Il confronto natura-cultura si ripresenterà invece, ma in termini oggettivi e drammatici, nelle liriche di Poeta a New York (1929-1930), dove la “natura” delle minoranze perseguitate per ragioni razziali o sessuali e la “cultura” della civiltà oppressiva entreranno in un conflitto tragico, rappresentato con un montaggio espressionistico di rara potenza. Mentre l’andalusismo delle poesie giovanili troverà una amplificazione surreale nel Lamento per Ignacio Sánchez Mejías del 1935.

Certo finché ci si ferma al folclore e al lirismo oppure se ne cerca il superamento in una ragnatela di rinvii formali e culturali, Lorca resterà per noi il prigioniero dei suoi miti. Ma se si varca questo discrimine e lo si legge come il creatore e l’interprete di miti convergenti, allora la grandezza della sua poesia si farà trasparente.

Mito è diventata anche la morte di Lorca, fucilato dai franchisti nel 1936, in circostanze mai definitivamente chiarite: mito operante in senso positivo, perché ha contribuito a non fare dimenticare la tragedia di migliaia di vittime. Ma mito anche nel senso di una semplificazione rispetto alla verità storica.

È certo che Lorca sentiva ed esprimeva nella sua poesia l’ingiustizia e l’oppressione sociale e che, se pure non aderì mai ad alcun gruppo politico, auspicava un rinnovamento radicale della società spagnola: non però al punto di piegare la propria opera a funzioni di propaganda né di immolare la vita nella guerra civile.

Se quindi non è giusto farne un eroe (l’eroe, come ha scritto Heidegger, «vuole» il proprio sacrificio), è ingiusto negare il valore simbolico della sua morte. La fine di Lorca, fucilato dopo due giorni di detenzione e con il consenso del governatore di Granada Valdés e quello probabile del generale Queipo – come ha dimostrato lo studioso irlandese Ian Gibson in una convincente ricerca – si colloca nel clima di repressione che a Granada colpì chiunque non si lasciasse inquadrare in una stretta osservanza tradizionalista.

Perciò la morte di Lorca – innocente di qualsiasi responsabilità nelle violenze e generoso nel suo idealismo sociale – resta uno strazio per la coscienza civile.

Ripercorrere nelle testimonianze dei sopravvissuti le sue due ultime settimane, di isolamento e di angoscia, nel nascondiglio di Granada, turba ancora.

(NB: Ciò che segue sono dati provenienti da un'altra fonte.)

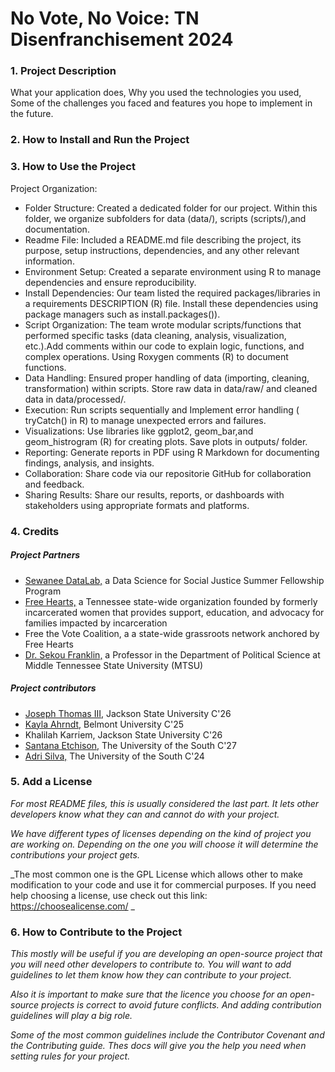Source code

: # No Vote, No Voice: TN Disenfranchisement 2024

### 1. Project Description  

What your application does,
Why you used the technologies you used,
Some of the challenges you faced and features you hope to implement in the future.



### 2. How to Install and Run the Project  

### 3. How to Use the Project
Project Organization:
- Folder Structure: Created a dedicated folder for our project. Within this folder, we organize subfolders for data (data/), scripts (scripts/),and documentation. 
- Readme File: Included a README.md file describing the project, its purpose, setup instructions, dependencies, and any other relevant information.
- Environment Setup: Created a separate environment using R to manage dependencies and ensure reproducibility.
- Install Dependencies:  Our team listed the  required packages/libraries in a requirements DESCRIPTION (R) file. Install these dependencies using package managers such as install.packages()).
- Script Organization: The team wrote modular scripts/functions that performed specific tasks (data cleaning, analysis, visualization, etc.).Add comments within our code to explain logic, functions, and complex operations. Using Roxygen comments (R) to document functions.
- Data Handling: Ensured proper handling of data (importing, cleaning, transformation) within scripts. Store raw data in data/raw/ and cleaned data in data/processed/.
- Execution: Run scripts sequentially and Implement error handling ( tryCatch() in R) to manage unexpected errors and failures.
- Visualizations: Use libraries like ggplot2, geom_bar,and geom_histrogram (R) for creating plots. Save plots in outputs/ folder.
- Reporting: Generate reports in PDF using  R Markdown for documenting findings, analysis, and insights.
- Collaboration: Share code via  our repositorie GitHub for collaboration and feedback.
- Sharing Results: Share our results, reports, or dashboards with stakeholders using appropriate formats and platforms.





### 4. Credits
##### Project Partners
- [Sewanee DataLab,](https://new.sewanee.edu/sewanee-datalab/) a Data Science for Social Justice Summer Fellowship Program
- [Free Hearts,](https://freeheartsorg.com/) a Tennessee state-wide organization founded by formerly incarcerated women that provides support, education, and advocacy for families impacted by incarceration
- Free the Vote Coalition, a a state-wide grassroots network anchored by Free Hearts
- [Dr. Sekou Franklin,](https://sekoufranklin.com/) a Professor in the Department of Political Science at Middle Tennessee State University (MTSU)

##### Project contributors
- [Joseph Thomas III,](https://github.com/JosephDataN) Jackson State University C'26
- [Kayla Ahrndt,](https://github.com/kayla-ahrndt/) Belmont University C'25
- Khalilah Karriem, Jackson State University C'26
- [Santana Etchison,](https://github.com/santanaetch) The University of the South C'27
- [Adri Silva,](https://github.com/adri-elle-silva) The University of the South C'24

### 5. Add a License
_For most README files, this is usually considered the last part. It lets other developers know what they can and cannot do with your project._

_We have different types of licenses depending on the kind of project you are working on. Depending on the one you will choose it will determine the contributions your project gets._

_The most common one is the GPL License which allows other to make modification to your code and use it for commercial purposes. If you need help choosing a license, use check out this link: https://choosealicense.com/ _


### 6. How to Contribute to the Project
_This mostly will be useful if you are developing an open-source project that you will need other developers to contribute to. You will want to add guidelines to let them know how they can contribute to your project._

_Also it is important to make sure that the licence you choose for an open-source projects is correct to avoid future conflicts. And adding contribution guidelines will play a big role._

_Some of the most common guidelines include the Contributor Covenant and the Contributing guide. Thes docs will give you the help you need when setting rules for your project._
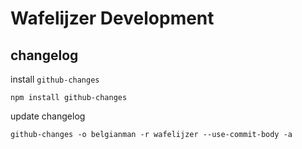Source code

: # Wafelijzer Development

## changelog

install `github-changes`

    npm install github-changes

update changelog

    github-changes -o belgianman -r wafelijzer --use-commit-body -a
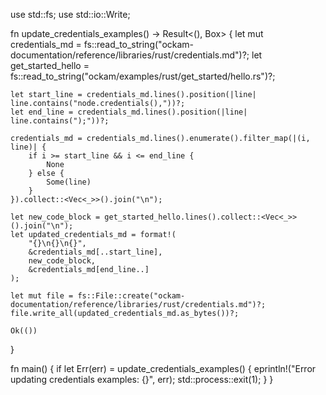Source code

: use std::fs;
use std::io::Write;

fn update_credentials_examples() -> Result<(), Box<dyn std::error::Error>> {
    let mut credentials_md = fs::read_to_string("ockam-documentation/reference/libraries/rust/credentials.md")?;
    let get_started_hello = fs::read_to_string("ockam/examples/rust/get_started/hello.rs")?;

    let start_line = credentials_md.lines().position(|line| line.contains("node.credentials(),"))?;
    let end_line = credentials_md.lines().position(|line| line.contains(");"))?;

    credentials_md = credentials_md.lines().enumerate().filter_map(|(i, line)| {
        if i >= start_line && i <= end_line {
            None
        } else {
            Some(line)
        }
    }).collect::<Vec<_>>().join("\n");

    let new_code_block = get_started_hello.lines().collect::<Vec<_>>().join("\n");
    let updated_credentials_md = format!(
        "{}\n{}\n{}",
        &credentials_md[..start_line],
        new_code_block,
        &credentials_md[end_line..]
    );

    let mut file = fs::File::create("ockam-documentation/reference/libraries/rust/credentials.md")?;
    file.write_all(updated_credentials_md.as_bytes())?;

    Ok(())
}

fn main() {
    if let Err(err) = update_credentials_examples() {
        eprintln!("Error updating credentials examples: {}", err);
        std::process::exit(1);
    }
}
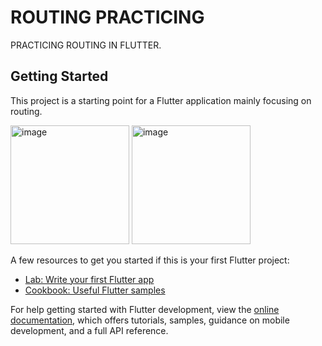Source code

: # ROUTING PRACTICING

PRACTICING ROUTING IN FLUTTER.

## Getting Started

This project is a starting point for a Flutter application mainly focusing on routing.

<img width="190" alt="image" src="https://github.com/user-attachments/assets/147514c6-4aa8-4f6c-809a-ef67a7ee7e6e">

<img width="190" alt="image" src="https://github.com/user-attachments/assets/b95b7e6e-aeb8-4702-baf6-3951b9e34a53">



A few resources to get you started if this is your first Flutter project:

- [Lab: Write your first Flutter app](https://docs.flutter.dev/get-started/codelab)
- [Cookbook: Useful Flutter samples](https://docs.flutter.dev/cookbook)

For help getting started with Flutter development, view the
[online documentation](https://docs.flutter.dev/), which offers tutorials,
samples, guidance on mobile development, and a full API reference.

Lui che amava tanto la vita e che ci viene ricordato così da Neruda:

«Era un lampo fisico, un’energia in moto perpetuo, un’allegria, uno splendore, una tenerezza assolutamente sovrumana. La sua persona era magica e apportava felicità.» E che Buñuel evoca con queste immagini:

«Federico è il primo, il più importante, di tutti gli esseri umani mai conosciuti. Non parlo del suo teatro né della sua poesia, parlo di lui. Il capolavoro era lui. Non riesco a immaginare niente di simile. Che si mettesse al pianoforte per imitare Chopin, che improvvisasse una pantomima, una breve scena teatrale, era irresistibile. Poteva leggere una cosa qualsiasi, e la bellezza usciva sempre dalle sue labbra. Aveva la passione, la gioia, la gioventù. Era come una fiamma.»

Lui che, pur attraversando una grave crisi interiore, aveva saputo confortare il suo amico Jorge Zalamea:

«Sii allegro! È una necessità, un dovere essere allegri. Te lo dico io, che sto passando uno dei momenti più tristi e più amari della mia vita»; e che in un’altra lettera gli diceva:

«Tra conflitti sentimentali gravissimi, angosciato come sono dall’amore, dalla società, dalle brutture, mi sono imposto come regola di essere allegro a tutti i costi. Non voglio che mi vincano. Non devi lasciarti vincere. So bene quello che provi.»

Lui che, dalla sua casa di Granada, aveva scritto a Guillén:

«Mi trovo adesso alla Huerta de San Vicente, nella piana di Granada. Ci sono tanti gelsomini nel giardino e tante “belle di notte”, che all’alba noi abbiamo tutti un mal di testa lirico, meraviglioso come quello di cui soffre l’acqua stagnante.»